I'm curious to see more of the fine adjustment on depth of cut. If I remember the vid correctly, the unspoken sales pitch there was cutting through a sheet that was sitting on top of a stack without touching the one underneath it.

Not juggling a sheet over a table saw may turn into not juggling a sheet, period, if I read this right.

Then again, maybe I'm just not seeing something. I don't really trust sheet good thickness to be reliably consistent, so this is of dubious practicality, but still...
 
James Watriss said:
I'm curious to see more of the fine adjustment on depth of cut. If I remember the vid correctly, the unspoken sales pitch there was cutting through a sheet that was sitting on top of a stack without touching the one underneath it.

Not juggling a sheet over a table saw may turn into not juggling a sheet, period, if I read this right.

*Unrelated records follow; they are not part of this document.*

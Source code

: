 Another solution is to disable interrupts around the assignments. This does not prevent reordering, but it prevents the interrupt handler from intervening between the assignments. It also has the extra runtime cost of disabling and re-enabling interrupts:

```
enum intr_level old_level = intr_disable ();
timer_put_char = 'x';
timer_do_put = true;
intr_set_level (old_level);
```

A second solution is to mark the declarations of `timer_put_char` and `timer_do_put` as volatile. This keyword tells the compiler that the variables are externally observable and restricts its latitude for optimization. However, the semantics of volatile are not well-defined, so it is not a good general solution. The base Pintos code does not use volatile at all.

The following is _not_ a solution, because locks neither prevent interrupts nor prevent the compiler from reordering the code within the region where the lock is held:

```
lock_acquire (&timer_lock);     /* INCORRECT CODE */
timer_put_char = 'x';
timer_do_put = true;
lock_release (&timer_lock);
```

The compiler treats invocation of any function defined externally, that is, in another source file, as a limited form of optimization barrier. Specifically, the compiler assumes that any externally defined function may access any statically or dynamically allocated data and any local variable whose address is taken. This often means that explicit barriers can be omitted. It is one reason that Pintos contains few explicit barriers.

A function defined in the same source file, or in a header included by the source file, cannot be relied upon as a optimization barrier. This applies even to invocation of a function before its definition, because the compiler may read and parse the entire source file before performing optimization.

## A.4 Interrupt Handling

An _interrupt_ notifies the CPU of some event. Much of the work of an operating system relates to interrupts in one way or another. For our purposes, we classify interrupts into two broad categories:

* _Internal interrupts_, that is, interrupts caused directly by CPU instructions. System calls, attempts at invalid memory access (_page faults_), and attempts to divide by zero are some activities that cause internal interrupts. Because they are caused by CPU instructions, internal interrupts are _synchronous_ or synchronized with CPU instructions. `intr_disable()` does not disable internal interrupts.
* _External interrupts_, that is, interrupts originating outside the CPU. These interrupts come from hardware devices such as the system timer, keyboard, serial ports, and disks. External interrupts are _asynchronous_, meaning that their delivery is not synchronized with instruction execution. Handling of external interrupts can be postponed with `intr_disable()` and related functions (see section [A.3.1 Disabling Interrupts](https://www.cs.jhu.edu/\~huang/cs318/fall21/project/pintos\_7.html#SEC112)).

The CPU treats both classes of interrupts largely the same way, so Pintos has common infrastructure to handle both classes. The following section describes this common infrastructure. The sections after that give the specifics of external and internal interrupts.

Then again, maybe I'm just not seeing something. I don't really trust sheet good thickness to be reliably consistent, so this is of dubious practicality, but still...
im going to a festoo demo tomorrow. i, ask. im dubious 2. i think it will cut the second sheet or leave a hairy edge
 
I set my saw up so that it read zero with the blade just touching the surface of a board while on the rail. I then set the saw to 19mm to cut a sheet of veneered mdf which measured 19mm with a digital vernier caliper and the saw didn't cut all the way through. Even setting to 20mm, unless I was careful to press down fully along the full length of the cut it didn't cut all the way through. As I generally cut one handed it is often the case that I don't fully depress the saw along the full length of a cut - particularly ripping down an 8 x 4 panel. According to the festool rep who demoed the saw at the end of March, the micro adjuster is so that you can set the saw up to read zero for different blades, the theory being that once a blade has been reground a couple of times it will be a marginally smaller diameter. All well and good but I've coped for years without this ever being an issue.

FWIW, I always cut panels on a sacrificial board usually 50mm celotex or polystyrene - with the preference being polystyrene. As long as you set the depth to only cut one or two mm more than is needed the insulation board will last a long time.